TBC; PMMA; TiO2; Linear optical constant; Dielectric constant; Materials science; Physics

1. Introduction

Poly(methyl methacrylate) (PMMA) is classified as acrylate polymers [1]. It is an optically transparent thermoplastic, and it is widely used as a substitute for inorganic glass due to high impact strength, weather resistance and scratch resistance. Intrinsically it is an insulator but with doping and mixing with metallic nano particles, it starts conduct electric charges. The drastic change in the properties of polymer nanocomposites are influenced by the type of integrated nanoparticles, their size, shape, their concentration and interaction with polymer matrix [2].

PMMA as a conducting polymer has attracted attention for use in many applications as optical components, optical sensors and in optoelectronics devices due to their low cost and excellent physical and chemical properties [3]. There has been a quick technological growth in the area of optics which is demanding the development of novel materials. incorporation nanoparticles within a polymer will introduce polymer nanocomposites that have different physical, chemical properties that of pure polymer, the changing of the polymer including chain dynamics as well as mechanical, thermal, optical and electronic properties to varying degrees [4, 5]. Nanophosphors of scarce-earth ions doped alkaline earth borates (Sr₃B₂O₆:Dy3+) which are spreader in a polymer PMMA matrix by casting solution and their characteristics and structural measures have been studied by Khursheed et al. [6]. Photoluminescence emission and excitation spectra of PMMA composited film was studies, they found that embedding of the nano phosphors in the PMMA preserves their typical luminescence emission. But increase in the thermal stability as compared to pure PMMA.

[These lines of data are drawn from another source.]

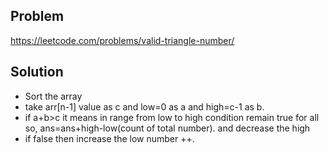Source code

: ## Problem

https://leetcode.com/problems/valid-triangle-number/

## Solution

- Sort the array
- take arr[n-1] value as c and low=0 as a and high=c-1 as b.
- if a+b>c it means in range from low to high condition remain true for all so, ans=ans+high-low(count of total number). and decrease the high
- if false then increase the low number ++.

PMMA/α-Fe₂O₃–ZnO nanocomposites films were synthesized with different weight percentage of nanoparticles, optical and dielectric properties were investigated, it was observed that optical transmittance reduced with increasing concentration of nanoparticles, the real and complex permittivity and dielectric loss values of PMMA/α-Fe₂O₃ is higher than those of pure PMMA, PMMA/ZnO and PMMA/α-Fe₂O₃–ZnO [7].

The optical properties of PMMA composites with different nanoparticles were studied like, PMMA/ZnO [8, 9, 10], metal chloride doped PMMA [5], PMMA/calcium carbonate (CaCO₃) [11], PMMA/carbon nano-dots [3].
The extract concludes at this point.